Where "Fantasy" appears in a line of the entries below, that line should be copied.

======== Data for the task ========

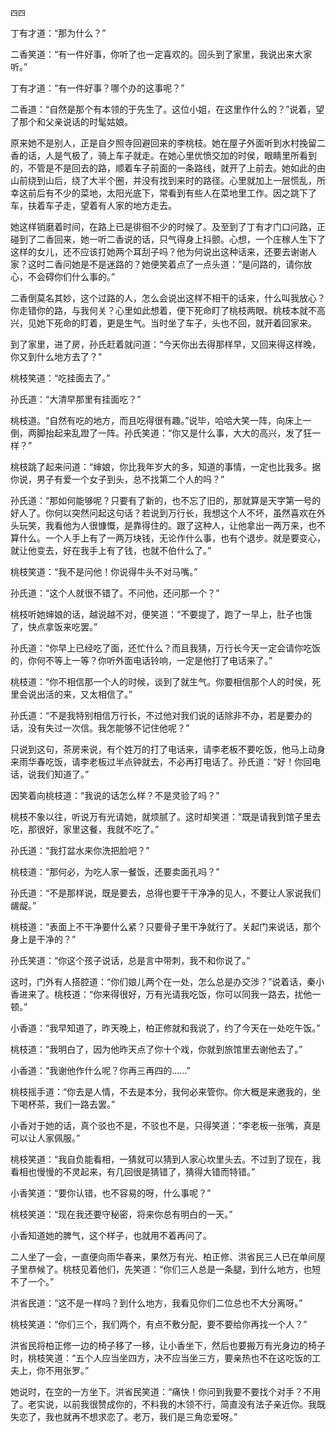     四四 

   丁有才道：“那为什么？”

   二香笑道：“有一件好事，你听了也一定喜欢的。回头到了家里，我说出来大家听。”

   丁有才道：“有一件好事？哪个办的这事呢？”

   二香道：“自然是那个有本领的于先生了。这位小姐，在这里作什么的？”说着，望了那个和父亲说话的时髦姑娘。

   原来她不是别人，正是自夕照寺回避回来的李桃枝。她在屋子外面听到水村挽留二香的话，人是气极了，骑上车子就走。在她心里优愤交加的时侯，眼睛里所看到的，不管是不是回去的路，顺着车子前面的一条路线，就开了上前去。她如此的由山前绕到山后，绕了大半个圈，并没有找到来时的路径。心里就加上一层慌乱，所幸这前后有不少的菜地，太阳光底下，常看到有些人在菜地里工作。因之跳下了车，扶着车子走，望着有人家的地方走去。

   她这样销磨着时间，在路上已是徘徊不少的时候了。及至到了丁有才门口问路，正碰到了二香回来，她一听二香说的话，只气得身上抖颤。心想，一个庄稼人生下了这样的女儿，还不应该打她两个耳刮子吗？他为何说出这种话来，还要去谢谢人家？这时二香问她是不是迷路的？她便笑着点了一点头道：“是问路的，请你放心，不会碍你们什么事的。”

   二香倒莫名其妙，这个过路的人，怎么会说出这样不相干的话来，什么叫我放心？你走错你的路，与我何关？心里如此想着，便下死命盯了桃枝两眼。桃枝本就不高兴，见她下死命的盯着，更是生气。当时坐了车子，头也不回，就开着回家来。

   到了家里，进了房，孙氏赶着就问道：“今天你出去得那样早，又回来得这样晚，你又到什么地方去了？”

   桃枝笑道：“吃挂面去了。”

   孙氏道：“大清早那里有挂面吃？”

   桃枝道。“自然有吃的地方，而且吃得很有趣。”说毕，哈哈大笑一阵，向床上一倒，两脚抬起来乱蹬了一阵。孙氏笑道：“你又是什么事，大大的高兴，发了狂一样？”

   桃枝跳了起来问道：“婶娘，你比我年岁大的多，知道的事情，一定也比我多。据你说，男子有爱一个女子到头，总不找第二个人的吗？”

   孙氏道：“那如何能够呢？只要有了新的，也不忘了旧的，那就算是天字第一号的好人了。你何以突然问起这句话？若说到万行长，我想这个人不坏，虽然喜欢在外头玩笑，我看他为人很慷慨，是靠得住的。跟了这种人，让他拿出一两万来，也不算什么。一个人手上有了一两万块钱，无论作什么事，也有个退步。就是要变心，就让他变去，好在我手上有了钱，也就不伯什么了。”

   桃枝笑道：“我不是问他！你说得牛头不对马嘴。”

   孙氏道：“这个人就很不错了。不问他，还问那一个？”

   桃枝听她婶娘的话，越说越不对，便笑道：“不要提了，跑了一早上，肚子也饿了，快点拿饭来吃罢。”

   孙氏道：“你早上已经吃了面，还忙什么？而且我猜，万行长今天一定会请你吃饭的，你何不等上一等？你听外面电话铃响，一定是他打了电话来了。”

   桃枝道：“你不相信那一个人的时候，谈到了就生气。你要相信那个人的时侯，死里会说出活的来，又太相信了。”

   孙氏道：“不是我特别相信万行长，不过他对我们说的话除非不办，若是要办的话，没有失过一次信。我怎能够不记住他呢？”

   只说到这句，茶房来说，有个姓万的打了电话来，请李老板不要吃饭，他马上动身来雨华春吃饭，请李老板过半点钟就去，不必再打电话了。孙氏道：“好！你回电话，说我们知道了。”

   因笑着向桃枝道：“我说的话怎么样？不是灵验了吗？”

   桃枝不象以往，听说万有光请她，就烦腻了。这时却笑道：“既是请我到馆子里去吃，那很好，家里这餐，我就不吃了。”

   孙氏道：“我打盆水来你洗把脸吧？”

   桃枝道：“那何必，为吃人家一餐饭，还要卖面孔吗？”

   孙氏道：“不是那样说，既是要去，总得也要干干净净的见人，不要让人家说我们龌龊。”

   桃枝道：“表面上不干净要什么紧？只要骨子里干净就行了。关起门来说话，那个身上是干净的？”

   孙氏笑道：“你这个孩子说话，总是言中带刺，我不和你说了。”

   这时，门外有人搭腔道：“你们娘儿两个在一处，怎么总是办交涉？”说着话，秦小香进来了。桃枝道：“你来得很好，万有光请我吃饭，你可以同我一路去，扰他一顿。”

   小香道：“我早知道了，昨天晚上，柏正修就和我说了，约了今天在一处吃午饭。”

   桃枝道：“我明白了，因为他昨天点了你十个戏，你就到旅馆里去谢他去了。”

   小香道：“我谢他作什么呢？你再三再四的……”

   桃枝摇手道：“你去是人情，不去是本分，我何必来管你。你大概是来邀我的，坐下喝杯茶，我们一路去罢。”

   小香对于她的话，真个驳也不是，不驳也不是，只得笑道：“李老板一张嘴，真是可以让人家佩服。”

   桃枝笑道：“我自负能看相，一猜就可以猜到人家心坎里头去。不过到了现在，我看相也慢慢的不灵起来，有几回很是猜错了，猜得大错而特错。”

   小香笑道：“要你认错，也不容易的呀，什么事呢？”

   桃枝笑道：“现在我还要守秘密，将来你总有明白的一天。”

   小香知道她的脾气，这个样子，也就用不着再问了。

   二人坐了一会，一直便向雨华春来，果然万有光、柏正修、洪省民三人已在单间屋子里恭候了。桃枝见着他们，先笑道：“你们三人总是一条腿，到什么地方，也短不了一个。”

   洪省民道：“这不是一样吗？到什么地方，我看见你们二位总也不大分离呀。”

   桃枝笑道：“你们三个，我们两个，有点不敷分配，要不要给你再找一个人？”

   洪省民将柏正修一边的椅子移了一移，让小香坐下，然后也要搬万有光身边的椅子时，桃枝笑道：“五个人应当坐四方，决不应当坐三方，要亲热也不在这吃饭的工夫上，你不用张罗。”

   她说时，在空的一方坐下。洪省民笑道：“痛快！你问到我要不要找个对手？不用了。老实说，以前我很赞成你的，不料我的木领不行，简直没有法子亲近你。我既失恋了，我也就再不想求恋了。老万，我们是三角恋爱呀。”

========
======== Data for the task ========

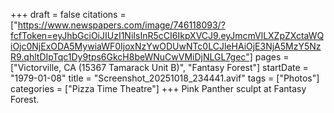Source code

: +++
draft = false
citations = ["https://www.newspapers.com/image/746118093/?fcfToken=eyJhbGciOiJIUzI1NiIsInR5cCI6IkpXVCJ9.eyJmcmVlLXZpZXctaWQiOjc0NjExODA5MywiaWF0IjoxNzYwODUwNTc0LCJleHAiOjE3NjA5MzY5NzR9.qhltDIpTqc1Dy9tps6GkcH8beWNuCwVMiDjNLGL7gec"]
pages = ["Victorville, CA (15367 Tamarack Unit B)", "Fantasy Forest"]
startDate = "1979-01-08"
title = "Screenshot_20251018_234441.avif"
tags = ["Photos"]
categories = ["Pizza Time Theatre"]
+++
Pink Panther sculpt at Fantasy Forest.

========

**Reply to the exercise**
pages = ["Victorville, CA (15367 Tamarack Unit B)", "Fantasy Forest"]
Pink Panther sculpt at Fantasy Forest.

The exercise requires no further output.